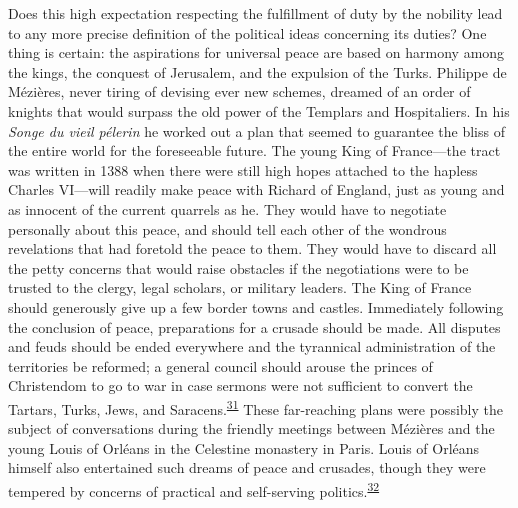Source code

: Does this high expectation respecting the fulfillment of duty by the
nobility lead to any more precise definition of the political ideas
concerning its duties? One thing is certain: the aspirations for
universal peace are based on harmony among the kings, the conquest of
Jerusalem, and the expulsion of the Turks. Philippe de Mézières, never
tiring of devising ever new schemes, dreamed of an order of knights that
would surpass the old power of the Templars and Hospitaliers. In his
\emph{Songe du vieil pélerin} he worked out a plan that seemed to
guarantee the bliss of the entire world for the foreseeable future. The
young King of France---the tract was written in 1388 when there were
still high hopes attached to the hapless Charles VI---will readily make
peace with Richard of England, just as young and as innocent of the
current quarrels as he. They would have to negotiate personally about
this peace, and should tell each other of the wondrous revelations that
had foretold the peace to them. They would have to discard all the petty
concerns that would raise obstacles if the negotiations were to be
trusted to the clergy, legal scholars, or military leaders. The King of
France should generously give up a few border towns and castles.
Immediately following the conclusion of peace, preparations for a
crusade should be made. All disputes and feuds should be ended
everywhere and the tyrannical administration of the territories be
reformed; a general council should arouse the princes of Christendom to
go to war in case sermons were not sufficient to convert the Tartars,
Turks, Jews, and
Saracens.\textsuperscript{\protect\hypertarget{10_Chapter_Three__THE_HEROIC_DREAM.xhtmlux5cux23id_1870}{\protect\hyperlink{23_NOTES.xhtmlux5cux23id_1871}{31}}}
These far-reaching plans were possibly the subject of conversations
during the friendly meetings between Mézières and the young Louis of
Orléans in the Celestine monastery in Paris. Louis of Orléans himself
also entertained such dreams of peace and crusades, though they were
tempered by concerns of practical and self-serving
politics.\textsuperscript{\protect\hypertarget{10_Chapter_Three__THE_HEROIC_DREAM.xhtmlux5cux23id_1868}{\protect\hyperlink{23_NOTES.xhtmlux5cux23id_1869}{32}}}

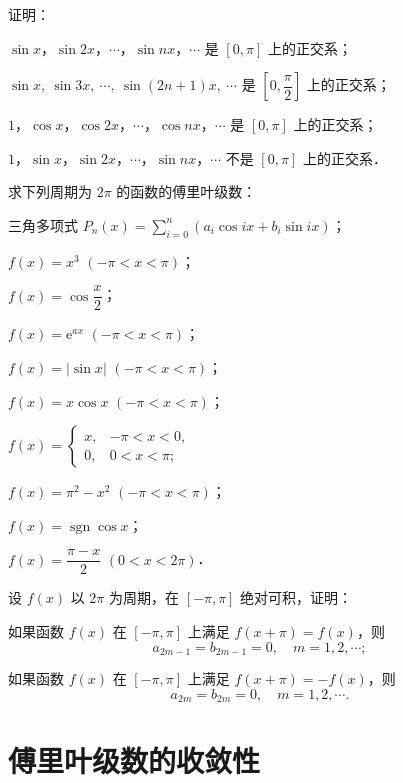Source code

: \begin{xiti}
\item 证明：
\begin{ziti}
\item $\sin x$，$\sin 2x$，$\cdots$，$\sin nx$，$\cdots$ 是 $[0,\pi]$ 上的正交系；
\item $\sin x,\ \sin 3x,\ \cdots,\ \sin(2n+1)x,\ \cdots$ 是 $\left[0,\dfrac{\pi}{2}\right]$ 上的正交系；
\item $1$，$\cos x$，$\cos 2x$，$\cdots$，$\cos nx$，$\cdots$ 是 $[0,\pi]$ 上的正交系；
\item $1$，$\sin x$，$\sin 2x$，$\cdots$，$\sin nx$，$\cdots$ 不是 $[0,\pi]$ 上的正交系．
\end{ziti}
\item 求下列周期为 $2\pi$ 的函数的傅里叶级数：
\begin{ziti}
\item 三角多项式 $\displaystyle P_{n}(x)=\sum_{i=0}^{n}\left(a_{i}\cos ix+b_{i}\sin ix\right)$；
\item $f(x)=x^{3}$ $(-\pi<x<\pi)$；
\item $f(x)=\cos\dfrac{x}{2}$；
\item $f(x)=\mathrm{e}^{ax}$ $(-\pi<x<\pi)$；
\item $f(x)=\left|\sin x\right|$ $(-\pi<x<\pi)$；
\item $f(x)=x\cos x$ $(-\pi<x<\pi)$；
\item $f(x)=\begin{cases}x,&-\pi<x<0,\\ 0,&0<x<\pi;\end{cases}$
\item $f(x)=\pi^{2}-x^{2}$ $(-\pi<x<\pi)$；
\item $f(x)=\operatorname{sgn}\cos x$；
\item $f(x)=\dfrac{\pi-x}{2}$ $(0<x<2\pi)$．
\end{ziti}
\item 设 $f(x)$ 以 $2\pi$ 为周期，在 $[-\pi,\pi]$ 绝对可积，证明：
\begin{ziti}
\item 如果函数 $f(x)$ 在 $[-\pi,\pi]$ 上满足 $f(x+\pi)=f(x)$，则
\[
a_{2m-1}=b_{2m-1}=0,\quad m=1,2,\cdots;
\]
\item 如果函数 $f(x)$ 在 $[-\pi,\pi]$ 上满足 $f(x+\pi)=-f(x)$，则
\[
a_{2m}=b_{2m}=0,\quad m=1,2,\cdots.
\]
\end{ziti}
\end{xiti}

\section{傅里叶级数的收敛性}

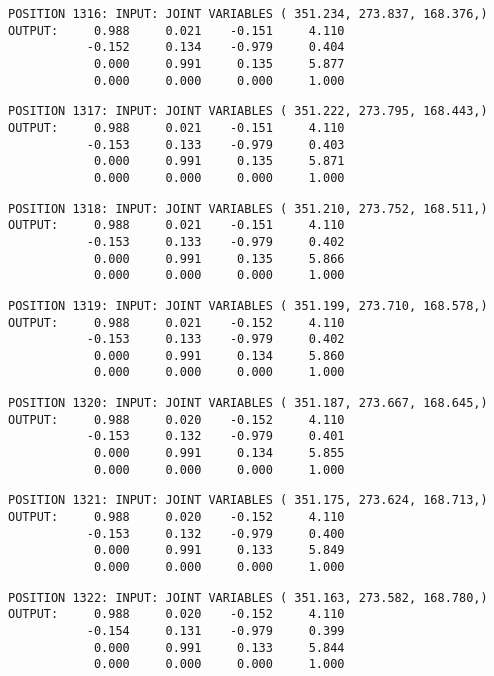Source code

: \begin{verbatim}
POSITION 1316: INPUT: JOINT VARIABLES ( 351.234, 273.837, 168.376,)
OUTPUT:     0.988     0.021    -0.151     4.110
           -0.152     0.134    -0.979     0.404
            0.000     0.991     0.135     5.877
            0.000     0.000     0.000     1.000
\end{verbatim} \pagebreak[1]\begin{verbatim}
POSITION 1317: INPUT: JOINT VARIABLES ( 351.222, 273.795, 168.443,)
OUTPUT:     0.988     0.021    -0.151     4.110
           -0.153     0.133    -0.979     0.403
            0.000     0.991     0.135     5.871
            0.000     0.000     0.000     1.000
\end{verbatim} \pagebreak[1]\begin{verbatim}
POSITION 1318: INPUT: JOINT VARIABLES ( 351.210, 273.752, 168.511,)
OUTPUT:     0.988     0.021    -0.151     4.110
           -0.153     0.133    -0.979     0.402
            0.000     0.991     0.135     5.866
            0.000     0.000     0.000     1.000
\end{verbatim} \pagebreak[1]\begin{verbatim}
POSITION 1319: INPUT: JOINT VARIABLES ( 351.199, 273.710, 168.578,)
OUTPUT:     0.988     0.021    -0.152     4.110
           -0.153     0.133    -0.979     0.402
            0.000     0.991     0.134     5.860
            0.000     0.000     0.000     1.000
\end{verbatim} \pagebreak[1]\begin{verbatim}
POSITION 1320: INPUT: JOINT VARIABLES ( 351.187, 273.667, 168.645,)
OUTPUT:     0.988     0.020    -0.152     4.110
           -0.153     0.132    -0.979     0.401
            0.000     0.991     0.134     5.855
            0.000     0.000     0.000     1.000
\end{verbatim} \pagebreak[1]\begin{verbatim}
POSITION 1321: INPUT: JOINT VARIABLES ( 351.175, 273.624, 168.713,)
OUTPUT:     0.988     0.020    -0.152     4.110
           -0.153     0.132    -0.979     0.400
            0.000     0.991     0.133     5.849
            0.000     0.000     0.000     1.000
\end{verbatim} \pagebreak[1]\begin{verbatim}
POSITION 1322: INPUT: JOINT VARIABLES ( 351.163, 273.582, 168.780,)
OUTPUT:     0.988     0.020    -0.152     4.110
           -0.154     0.131    -0.979     0.399
            0.000     0.991     0.133     5.844
            0.000     0.000     0.000     1.000
\end{verbatim} \pagebreak[1]\begin{verbatim}

\end{verbatim}
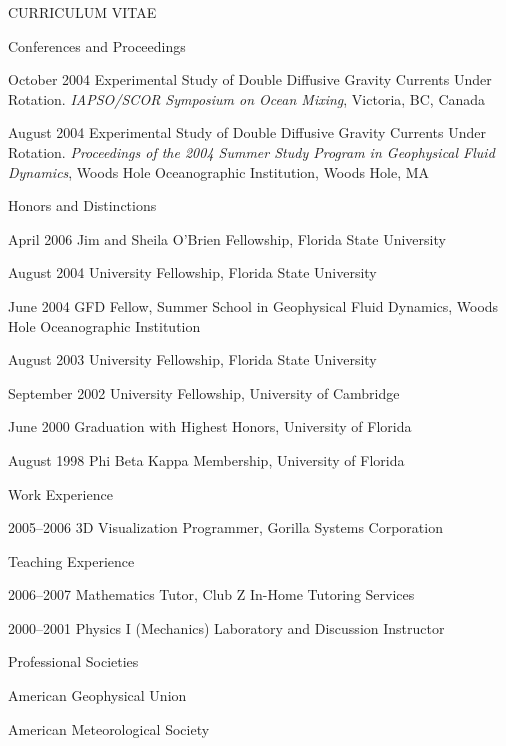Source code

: \documentclass[11pt]{article}
\begin{document}
\begin{cv}{CURRICULUM VITAE}
\begin{cvlist}{Conferences and Proceedings}
  \item[October 2004] Experimental Study of Double Diffusive Gravity Currents Under Rotation. \emph{IAPSO/SCOR Symposium on Ocean Mixing}, Victoria, BC, Canada

  \item[August 2004] Experimental Study of Double Diffusive Gravity Currents Under Rotation. \emph{Proceedings of the 2004 Summer Study Program in Geophysical Fluid Dynamics}, Woods Hole Oceanographic Institution, Woods Hole, MA
\end{cvlist}

\begin{cvlist}{Honors and Distinctions}
  \item[April 2006] Jim and Sheila O'Brien Fellowship, Florida State University

  \item[August 2004] University Fellowship, Florida State University

  \item[June 2004] GFD Fellow, Summer School in Geophysical Fluid Dynamics, Woods Hole Oceanographic Institution

  \item[August 2003] University Fellowship, Florida State University

  \item[September 2002] University Fellowship, University of Cambridge

  \item[June 2000] Graduation with Highest Honors, University of Florida

  \item[August 1998] Phi Beta Kappa Membership, University of Florida
\end{cvlist}

\begin{cvlist}{Work Experience}
  \item[2005--2006] 3D Visualization Programmer, Gorilla Systems
  Corporation
\end{cvlist}

\begin{cvlist}{Teaching Experience}
  \item[2006--2007] Mathematics Tutor, Club Z In-Home Tutoring
  Services

  \item[2000--2001] Physics I (Mechanics) Laboratory and Discussion Instructor
\end{cvlist}

\begin{cvlist}{Professional Societies}
  \item American Geophysical Union
  \item American Meteorological Society
\end{cvlist}

\end{cv}
\end{document}
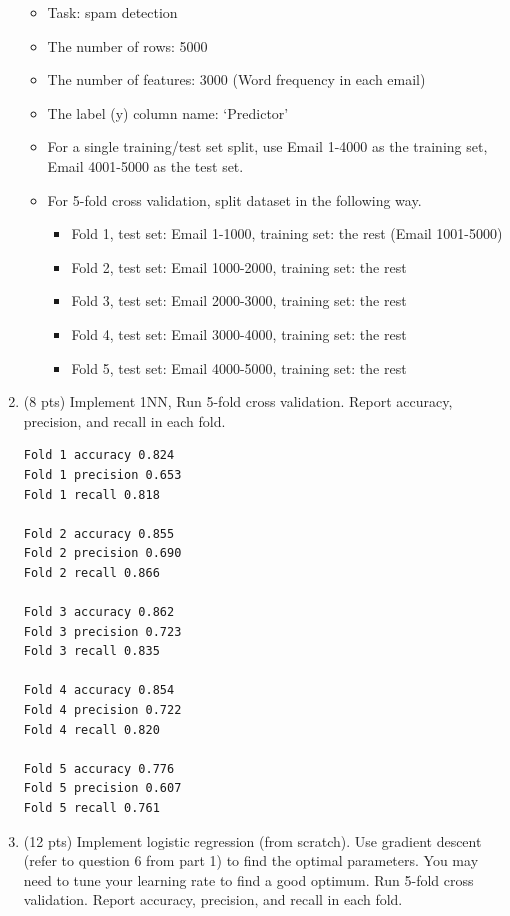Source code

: \documentclass[a4paper]{article}
\theoremstyle{definition}
\newenvironment{soln}{
    \leavevmode\color{blue}\ignorespaces
}{}
\begin{document}
\begin{enumerate}
	\begin{itemize}
		\item Task: spam detection
		\item The number of rows: 5000
		\item The number of features: 3000 (Word frequency in each email)
		\item The label (y) column name: `Predictor'
		\item For a single training/test set split, use Email 1-4000 as the training set, Email 4001-5000 as the test set.
		\item For 5-fold cross validation, split dataset in the following way.
		\begin{itemize}
			\item Fold 1, test set: Email 1-1000, training set: the rest (Email 1001-5000)
			\item Fold 2, test set: Email 1000-2000, training set: the rest
			\item Fold 3, test set: Email 2000-3000, training set: the rest
			\item Fold 4, test set: Email 3000-4000, training set: the rest
			\item Fold 5, test set: Email 4000-5000, training set: the rest			
		\end{itemize}
	\end{itemize}
	
	\item (8 pts) Implement 1NN, Run 5-fold cross validation. Report accuracy, precision, and recall in each fold.
	
	\begin{soln} \begin{verbatim}
Fold 1 accuracy 0.824
Fold 1 precision 0.653
Fold 1 recall 0.818

Fold 2 accuracy 0.855
Fold 2 precision 0.690
Fold 2 recall 0.866

Fold 3 accuracy 0.862
Fold 3 precision 0.723
Fold 3 recall 0.835

Fold 4 accuracy 0.854
Fold 4 precision 0.722
Fold 4 recall 0.820

Fold 5 accuracy 0.776
Fold 5 precision 0.607
Fold 5 recall 0.761 
\end{verbatim}\end{soln}
	
	\item (12 pts) Implement logistic regression (from scratch). Use gradient descent (refer to question 6 from part 1) to find the optimal parameters. You may need to tune your learning rate to find a good optimum. Run 5-fold cross validation. Report accuracy, precision, and recall in each fold.
	

\end{enumerate}
\end{document}
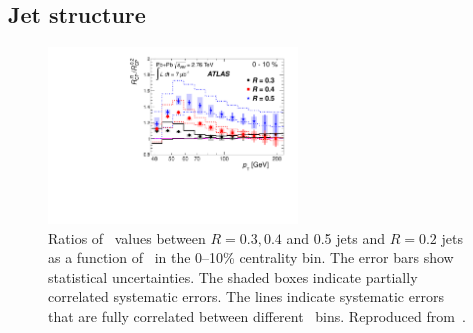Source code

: \subsection{Jet structure}

\begin{figure}[!th]
\includegraphics[width=0.59\textwidth]{jetfigures/ATLAS_jetRCP_size.pdf}
\begin{center}
\caption{
Ratios of \Rcp\ values between $R = 0.3, 0.4$ and 0.5 jets and $R =
0.2$ jets as a function of \pT\ in the 0--10\% centrality bin. The
error bars show statistical uncertainties. The shaded boxes
indicate partially correlated systematic errors. The lines indicate
systematic errors that are fully correlated between different \pT\ bins.
Reproduced from~\cite{Aad:2012is}.
}
\label{fig:GR:ATLAS_jet_v2}
\end{center}
\end{figure}

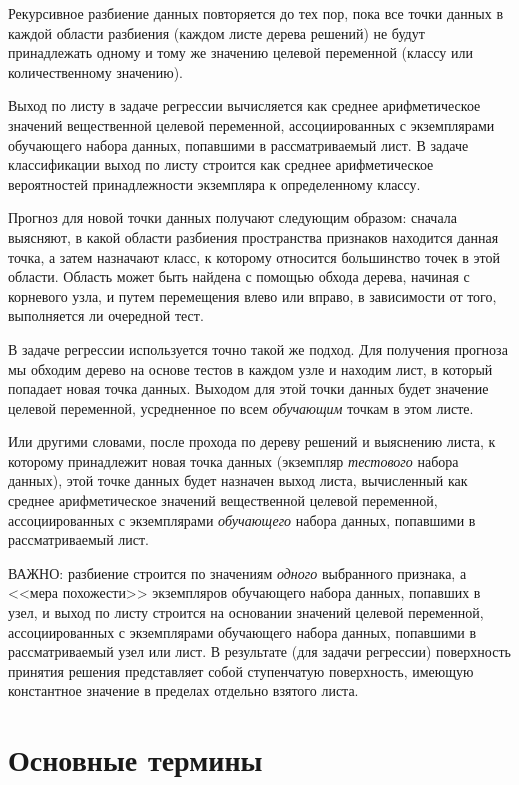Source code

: \documentclass[%
	11pt,
	a4paper,
	utf8,
		]{article}
\begin{document}
Рекурсивное разбиение данных повторяется до тех пор, пока все точки данных в каждой области разбиения (каждом листе дерева решений) не будут принадлежать одному и тому же значению целевой переменной (классу или количественному значению).

Выход по листу в задаче регрессии вычисляется как среднее арифметическое значений вещественной целевой переменной, ассоциированных с экземплярами обучающего набора данных, попавшими в рассматриваемый лист. В задаче классификации выход по листу строится как среднее арифметическое вероятностей принадлежности экземпляра к определенному классу.

Прогноз для новой точки данных получают следующим образом: сначала выясняют, в какой области разбиения пространства признаков находится данная точка, а затем назначают класс, к которому относится большинство точек в этой области. Область может быть найдена с помощью обхода дерева, начиная с корневого узла, и путем перемещения влево или вправо, в зависимости от того, выполняется ли очередной тест.

В задаче регрессии используется точно такой же подход. Для получения прогноза мы обходим дерево на основе тестов в каждом узле и находим лист, в который попадает новая точка данных. Выходом для этой точки данных будет значение целевой переменной, усредненное по всем \emph{обучающим} точкам в этом листе.

Или другими словами, после прохода по дереву решений и выяснению листа, к которому принадлежит новая точка данных (экземпляр \emph{тестового} набора данных), этой точке данных будет назначен выход листа, вычисленный как среднее арифметическое значений вещественной целевой переменной, ассоциированных с экземплярами \emph{обучающего} набора данных, попавшими в рассматриваемый лист.

ВАЖНО: разбиение строится по значениям \emph{одного} выбранного признака, а <<мера похожести>> экземпляров обучающего набора данных, попавших в узел, и выход по листу строится на основании значений целевой переменной, ассоциированных с экземплярами обучающего набора данных, попавшими в рассматриваемый узел или лист. В результате (для задачи регрессии) поверхность принятия решения представляет собой ступенчатую поверхность, имеющую константное значение в пределах отдельно взятого листа.

\section{Основные термины}
\end{document}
-=-=-=-=-
ACTIVITY: Where a line of the data contains "split", copy that line.

PROBLEM SOLUTION:
		\item For a single training/test set split, use Email 1-4000 as the training set, Email 4001-5000 as the test set.
		\item For 5-fold cross validation, split dataset in the following way.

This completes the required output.